Как видим, конкретные психологические установки, которыми руководствовались люди XVIII в. в своем отношении к детям, резко отличались от прежних. Но в своих глубинных импульсах, и прежде всего в нацеленности на улучшение условий для сохранения жизни имеющихся детей, эти установки были преемственно связаны с теми, что укоренялись в данной сфере с давних пор. Исходным пунктом их развития было переосмысление земных и небесных ценностей, переосмысление, начавшееся еще в XII–XIII вв. и отражавшее изменения в общей модели мира[709].
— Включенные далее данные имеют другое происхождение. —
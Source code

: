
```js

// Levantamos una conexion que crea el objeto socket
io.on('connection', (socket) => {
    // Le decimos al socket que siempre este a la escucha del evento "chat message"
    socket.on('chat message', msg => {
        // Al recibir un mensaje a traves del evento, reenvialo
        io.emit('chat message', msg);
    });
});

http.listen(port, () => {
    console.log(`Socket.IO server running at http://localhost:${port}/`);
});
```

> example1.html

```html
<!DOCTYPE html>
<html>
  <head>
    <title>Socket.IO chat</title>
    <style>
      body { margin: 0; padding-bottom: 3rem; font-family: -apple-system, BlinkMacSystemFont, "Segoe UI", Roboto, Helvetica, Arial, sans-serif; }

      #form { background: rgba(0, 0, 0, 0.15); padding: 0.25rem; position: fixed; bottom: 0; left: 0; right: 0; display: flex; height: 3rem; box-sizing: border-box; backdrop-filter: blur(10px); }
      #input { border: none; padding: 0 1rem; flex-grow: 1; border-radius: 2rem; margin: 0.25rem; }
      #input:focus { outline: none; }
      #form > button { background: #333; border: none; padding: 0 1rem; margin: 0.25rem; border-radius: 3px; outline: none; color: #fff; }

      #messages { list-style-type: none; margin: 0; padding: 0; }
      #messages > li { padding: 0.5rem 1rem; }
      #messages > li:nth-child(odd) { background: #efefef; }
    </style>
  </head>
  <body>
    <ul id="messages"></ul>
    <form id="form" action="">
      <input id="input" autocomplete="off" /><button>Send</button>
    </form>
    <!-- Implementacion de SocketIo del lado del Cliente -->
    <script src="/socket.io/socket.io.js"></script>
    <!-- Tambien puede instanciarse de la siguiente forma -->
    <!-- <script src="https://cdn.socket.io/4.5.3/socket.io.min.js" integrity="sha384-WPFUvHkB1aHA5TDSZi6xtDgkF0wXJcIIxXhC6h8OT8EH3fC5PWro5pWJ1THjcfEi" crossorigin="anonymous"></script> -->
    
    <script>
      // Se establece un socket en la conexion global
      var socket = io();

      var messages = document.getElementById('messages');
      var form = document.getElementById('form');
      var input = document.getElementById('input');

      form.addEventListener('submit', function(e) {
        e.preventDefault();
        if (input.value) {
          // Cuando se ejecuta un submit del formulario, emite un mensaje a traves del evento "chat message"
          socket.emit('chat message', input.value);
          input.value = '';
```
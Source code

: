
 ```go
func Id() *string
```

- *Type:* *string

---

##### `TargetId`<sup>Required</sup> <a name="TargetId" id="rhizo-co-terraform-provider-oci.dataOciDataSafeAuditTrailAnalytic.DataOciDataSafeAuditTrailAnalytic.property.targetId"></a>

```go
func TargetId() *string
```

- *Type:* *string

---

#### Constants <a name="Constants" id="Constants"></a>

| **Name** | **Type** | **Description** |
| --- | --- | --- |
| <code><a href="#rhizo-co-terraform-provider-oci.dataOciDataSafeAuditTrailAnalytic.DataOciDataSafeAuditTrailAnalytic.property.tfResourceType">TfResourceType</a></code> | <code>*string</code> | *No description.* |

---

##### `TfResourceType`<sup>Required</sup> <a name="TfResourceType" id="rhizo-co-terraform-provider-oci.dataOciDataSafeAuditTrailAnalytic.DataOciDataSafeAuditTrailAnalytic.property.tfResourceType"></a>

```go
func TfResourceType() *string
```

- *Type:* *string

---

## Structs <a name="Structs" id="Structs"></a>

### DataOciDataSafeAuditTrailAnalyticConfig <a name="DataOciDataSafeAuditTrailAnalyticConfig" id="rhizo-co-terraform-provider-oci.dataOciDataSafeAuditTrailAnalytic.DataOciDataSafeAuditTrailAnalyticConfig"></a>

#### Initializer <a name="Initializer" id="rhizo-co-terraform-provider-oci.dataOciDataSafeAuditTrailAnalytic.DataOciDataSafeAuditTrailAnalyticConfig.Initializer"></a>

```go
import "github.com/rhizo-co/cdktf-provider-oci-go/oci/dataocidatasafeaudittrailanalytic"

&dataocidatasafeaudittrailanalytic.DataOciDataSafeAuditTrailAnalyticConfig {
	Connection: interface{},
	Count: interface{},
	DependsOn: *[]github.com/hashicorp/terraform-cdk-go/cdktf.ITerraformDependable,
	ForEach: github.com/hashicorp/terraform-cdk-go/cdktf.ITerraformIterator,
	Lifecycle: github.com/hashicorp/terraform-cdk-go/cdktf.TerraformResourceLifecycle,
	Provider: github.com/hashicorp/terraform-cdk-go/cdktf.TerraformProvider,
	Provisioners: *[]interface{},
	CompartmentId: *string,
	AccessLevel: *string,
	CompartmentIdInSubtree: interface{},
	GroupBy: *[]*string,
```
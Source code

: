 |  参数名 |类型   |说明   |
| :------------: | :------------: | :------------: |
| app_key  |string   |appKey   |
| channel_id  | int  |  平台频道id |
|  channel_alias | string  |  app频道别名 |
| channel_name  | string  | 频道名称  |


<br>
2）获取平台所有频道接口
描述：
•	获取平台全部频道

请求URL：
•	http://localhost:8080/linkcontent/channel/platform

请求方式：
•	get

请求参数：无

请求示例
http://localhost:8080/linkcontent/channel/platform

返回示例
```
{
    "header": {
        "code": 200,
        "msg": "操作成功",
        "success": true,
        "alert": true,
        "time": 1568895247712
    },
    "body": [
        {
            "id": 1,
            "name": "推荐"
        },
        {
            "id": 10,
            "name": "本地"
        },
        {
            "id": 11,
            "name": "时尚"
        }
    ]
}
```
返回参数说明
Видимо, сходные импульсы способствовали усилению борьбы против болезней и преждевременной смерти взрослых. В XVI и особенно в XVIII в. средний возраст смерти по сравнению с предшествующими столетиями заметно повышается. (Речь идет, разумеется, лишь о «нормальных» годах.) Так, у родившихся в XVII в. представителей светской и церковной аристократии средняя длительность предстоящей жизни в 40-летнем возрасте составляла 24–28 лет (т. е. они умирали в возрасте 64–68 лет), а у тех, кто дожил до 60 лет, — 11–15 лет. Во второй половине XVIII в. только за полстолетия (1740–1789 гг.) среди людей между 20 и 60 годами смертность уменьшилась с 40,1‰ до 35,5‰. Как констатируют авторы «Истории французского населения», «при Старом порядке редко умирали молодыми, чаще всего смерть настигала либо детей, либо стариков»[710].
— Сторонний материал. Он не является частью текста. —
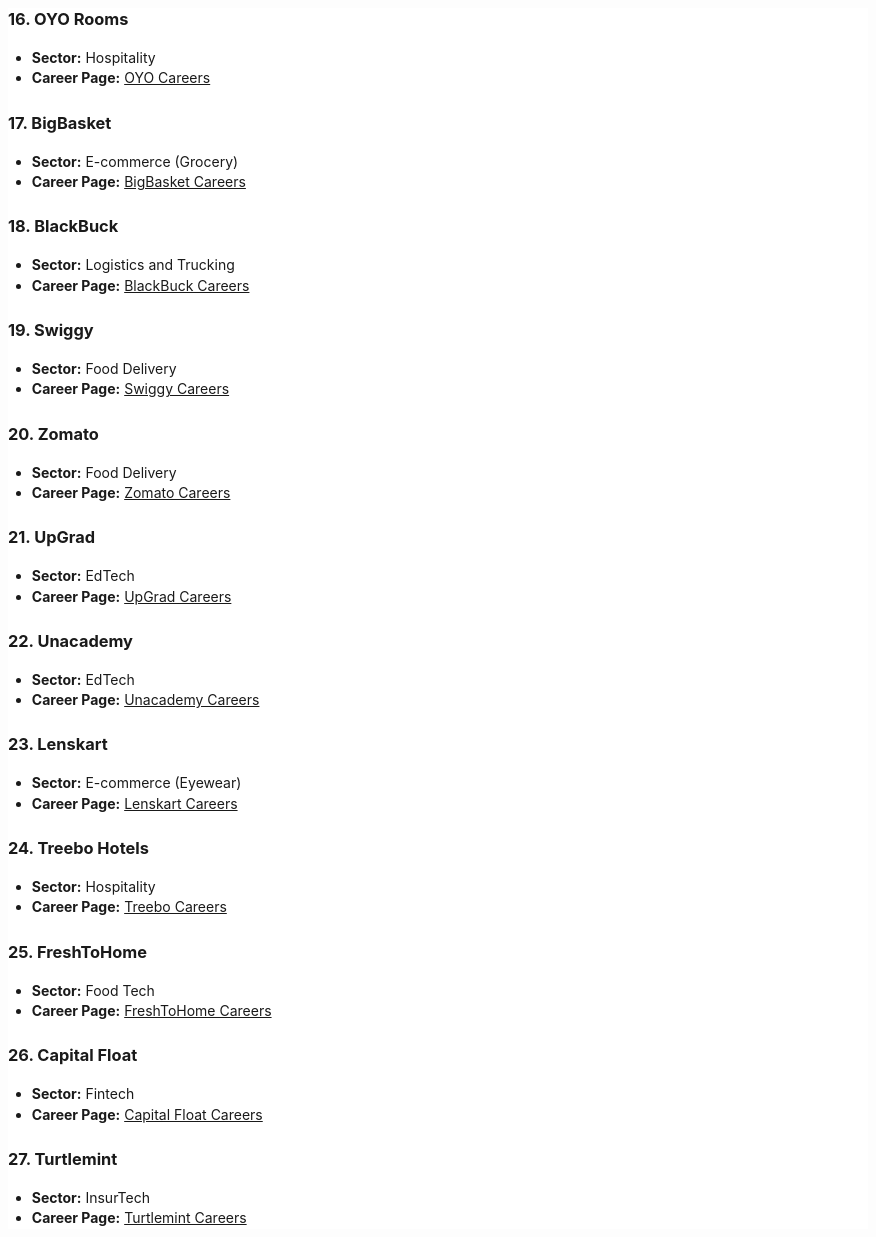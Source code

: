 ### 16. **OYO Rooms**
   - **Sector:** Hospitality
   - **Career Page:** [OYO Careers](https://www.oyorooms.com/careers)

### 17. **BigBasket**
   - **Sector:** E-commerce (Grocery)
   - **Career Page:** [BigBasket Careers](https://www.bigbasket.com/careers/)

### 18. **BlackBuck**
   - **Sector:** Logistics and Trucking
   - **Career Page:** [BlackBuck Careers](https://www.blackbuck.com/careers)

### 19. **Swiggy**
   - **Sector:** Food Delivery
   - **Career Page:** [Swiggy Careers](https://careers.swiggy.com/)

### 20. **Zomato**
   - **Sector:** Food Delivery
   - **Career Page:** [Zomato Careers](https://www.zomato.com/careers)

### 21. **UpGrad**
   - **Sector:** EdTech
   - **Career Page:** [UpGrad Careers](https://www.upgrad.com/careers/)

### 22. **Unacademy**
   - **Sector:** EdTech
   - **Career Page:** [Unacademy Careers](https://unacademy.com/careers)

### 23. **Lenskart**
   - **Sector:** E-commerce (Eyewear)
   - **Career Page:** [Lenskart Careers](https://careers.lenskart.com/)

### 24. **Treebo Hotels**
   - **Sector:** Hospitality
   - **Career Page:** [Treebo Careers](https://www.treebo.com/careers/)

### 25. **FreshToHome**
   - **Sector:** Food Tech
   - **Career Page:** [FreshToHome Careers](https://www.freshtohome.com/careers)

### 26. **Capital Float**
   - **Sector:** Fintech
   - **Career Page:** [Capital Float Careers](https://capitalfloat.com/careers)

### 27. **Turtlemint**
   - **Sector:** InsurTech
   - **Career Page:** [Turtlemint Careers](https://www.turtlemint.com/careers)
В разных социальных классах средняя продолжительность жизни была, конечно, не одинаковой, более обеспеченные умирали позднее[711]. Однако весьма показательно, что увеличение длительности предстоящей жизни в XVII–XVIII вв. наблюдалось и в наиболее высокопоставленных слоях[712], о недостаточной материальной обеспеченности которых в предшествующий период говорить не приходится. Следовательно, удлинение жизни трудно объяснить лишь экономическим прогрессом и подъемом материального благосостояния. Нельзя также считать единственной причиной повышения возраста смерти успехи гигиены и медицины: до начала вакцинации в XIX в. их влияние оставалось сравнительно скромным. Вполне возможно, что рост продолжительности жизни взрослых (как и детей) в XVI–XVIII вв. был, хотя бы частично, результатом интенсификации витального поведения[713].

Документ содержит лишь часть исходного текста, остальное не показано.